If it's possible to geek out over something and I come into contact with that thing, well, stuff happens.
Several years ago, compact fluorescent light bulbs had gotten to the place where they were an intriguing option for replacing traditional incandescent bulbs, and I kinda went overboard on them. I bought a number of different brands and types, tried them in various fixtures around the house, and bugged my wife trying to get her opinion about the quality of the light.
In the end, I learned several things.
First, my wife gets annoyed when I ask her about light quality.
Second, the two best brands of CFLs at the time were Nvision (a Home Depot house brand, now known as EcoSmart) and Energetic (generally sold to commercial markets; I discovered them by assaulting an innocent lamp in particularly well-lit hotel room). Other brands really weren't close or were inconsistent from one product to the next. GE was a particular disappointment because some bulbs were decent, others not.
Third, even the best CFLs aren't suited for every use. They fare best when covered and diffused by lampshades, not exposed in "naked" fixtures. CFLs aren't great values for closets and bathrooms where they cycle a lot and don't have time to warm up. And none of them produce the full-spectrum quality of light that incandescents do. This fact bothers some people (like me) more than others (like my wife), but I find it inescapable.
In the end, I wound up putting several of the best CFLs under lampshades. I mixed some of them with incandescents in our overhead triple-bulb fixtures, to give our bedrooms a mix of quick-starting, full-spectrum light and efficiency. And I put quite a few other CFLs into the drawer and returned to incandescents instead. I've watched the market a little since then, but I don't think CFLs have changed or improved much.
Fast forward to recent months, with the ban on some high-volume incandescents in effect, and I've become enamored with another lighting tech. LEDs have held promise for a while, but the bulbs have generally been expensive and weirdly shaped, with potential heat issues and a limited spectrum output. They've been improving, though.
I realized things had changed one day while walking through The Home Depot when I spotted a Cree 60W equivalent for only 14 bucks.
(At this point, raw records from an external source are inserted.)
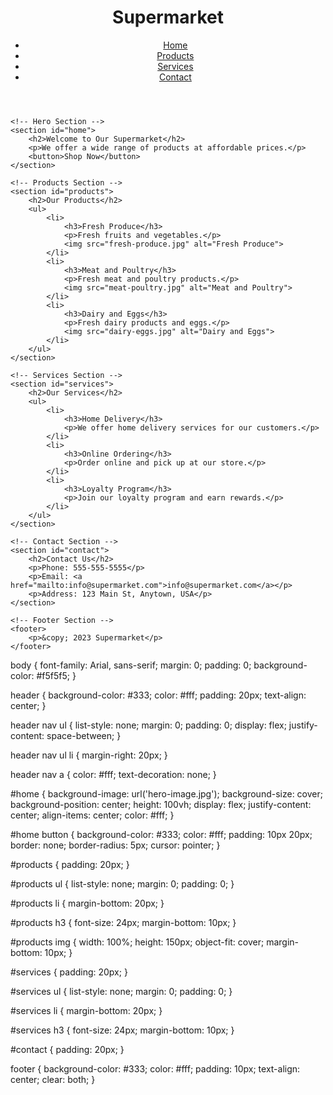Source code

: <!DOCTYPE html>
<html>
<head>
	<title>Supermarket</title>
</head>
<body>
	<!-- Header Section -->
	<header>
		<h1>Supermarket</h1>
		<nav>
			<ul>
				<li><a href="#home">Home</a></li>
				<li><a href="#products">Products</a></li>
				<li><a href="#services">Services</a></li>
				<li><a href="#contact">Contact</a></li>
			</ul>
		</nav>
	</header>
	
	<!-- Hero Section -->
	<section id="home">
		<h2>Welcome to Our Supermarket</h2>
		<p>We offer a wide range of products at affordable prices.</p>
		<button>Shop Now</button>
	</section>
	
	<!-- Products Section -->
	<section id="products">
		<h2>Our Products</h2>
		<ul>
			<li>
				<h3>Fresh Produce</h3>
				<p>Fresh fruits and vegetables.</p>
				<img src="fresh-produce.jpg" alt="Fresh Produce">
			</li>
			<li>
				<h3>Meat and Poultry</h3>
				<p>Fresh meat and poultry products.</p>
				<img src="meat-poultry.jpg" alt="Meat and Poultry">
			</li>
			<li>
				<h3>Dairy and Eggs</h3>
				<p>Fresh dairy products and eggs.</p>
				<img src="dairy-eggs.jpg" alt="Dairy and Eggs">
			</li>
		</ul>
	</section>
	
	<!-- Services Section -->
	<section id="services">
		<h2>Our Services</h2>
		<ul>
			<li>
				<h3>Home Delivery</h3>
				<p>We offer home delivery services for our customers.</p>
			</li>
			<li>
				<h3>Online Ordering</h3>
				<p>Order online and pick up at our store.</p>
			</li>
			<li>
				<h3>Loyalty Program</h3>
				<p>Join our loyalty program and earn rewards.</p>
			</li>
		</ul>
	</section>
	
	<!-- Contact Section -->
	<section id="contact">
		<h2>Contact Us</h2>
		<p>Phone: 555-555-5555</p>
		<p>Email: <a href="mailto:info@supermarket.com">info@supermarket.com</a></p>
		<p>Address: 123 Main St, Anytown, USA</p>
	</section>
	
	<!-- Footer Section -->
	<footer>
		<p>&copy; 2023 Supermarket</p>
	</footer>
</body>
</html>
body {
	font-family: Arial, sans-serif;
	margin: 0;
	padding: 0;
	background-color: #f5f5f5;
}

header {
	background-color: #333;
	color: #fff;
	padding: 20px;
	text-align: center;
}

header nav ul {
	list-style: none;
	margin: 0;
	padding: 0;
	display: flex;
	justify-content: space-between;
}

header nav ul li {
	margin-right: 20px;
}

header nav a {
	color: #fff;
	text-decoration: none;
}

#home {
	background-image: url('hero-image.jpg');
	background-size: cover;
	background-position: center;
	height: 100vh;
	display: flex;
	justify-content: center;
	align-items: center;
	color: #fff;
}

#home button {
	background-color: #333;
	color: #fff;
	padding: 10px 20px;
	border: none;
	border-radius: 5px;
	cursor: pointer;
}

#products {
	padding: 20px;
}

#products ul {
	list-style: none;
	margin: 0;
	padding: 0;
}

#products li {
	margin-bottom: 20px;
}

#products h3 {
	font-size: 24px;
	margin-bottom: 10px;
}

#products img {
	width: 100%;
	height: 150px;
	object-fit: cover;
	margin-bottom: 10px;
}

#services {
	padding: 20px;
}

#services ul {
	list-style: none;
	margin: 0;
	padding: 0;
}

#services li {
	margin-bottom: 20px;
}

#services h3 {
	font-size: 24px;
	margin-bottom: 10px;
}

#contact {
	padding: 20px;
}

footer {
	background-color: #333;
	color: #fff;
	padding: 10px;
	text-align: center;
	clear: both;
}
I thought at first it was an incandescent, given its warm white color. The thing is small and shaped like an incandescent, so it should fit into any fixture. It uses only 9.5 Watts, making it even more efficient than a CFL. Unlike most CFLs, these LEDs are compatible with dimmer switches. And they have a lifetime rating of 25K hours, which Cree backs with a 10-year warranty. The glass bulb is even coated with impact-resistant rubber, so it won't shatter when dropped.
Immediately, I bought one and took it home. There, I discovered that these LEDs come up to full brightness instantly, with no warm-up time. I think the quality of the light surpasses any CFL. And Cree has smartly made its 60W-equivalent bulbs unabashedly brighter than any 60W incandescent, eliminating one of my main beefs with "equivalent" CFLs. There's no penalty for swapping in one of these for a traditional Edison-style bulb.
I've since been slowly replacing incandescents with LEDs—mostly from Cree, which looks to be the best brand at present—as the opportunity presents itself. I even went as far as replacing the three bulbs in our most-used fixture over the kitchen table. I'll admit, going "naked" with three LED bulbs like that isn't ideal. The light isn't as warm and full as incandescents. But I'm tired of changing a bulb in that fixture every few months, and we're now using 30W to produce a little more light than the 180W setup did before.
I think perhaps we've finally succeeded in building a better light bulb, one with an acceptable set of compromises attached to it.
What are you doing for lighting—if, you know, you care about such things? Have you tried LEDs lately? Any preference for a certain lighting tech, and if so, why?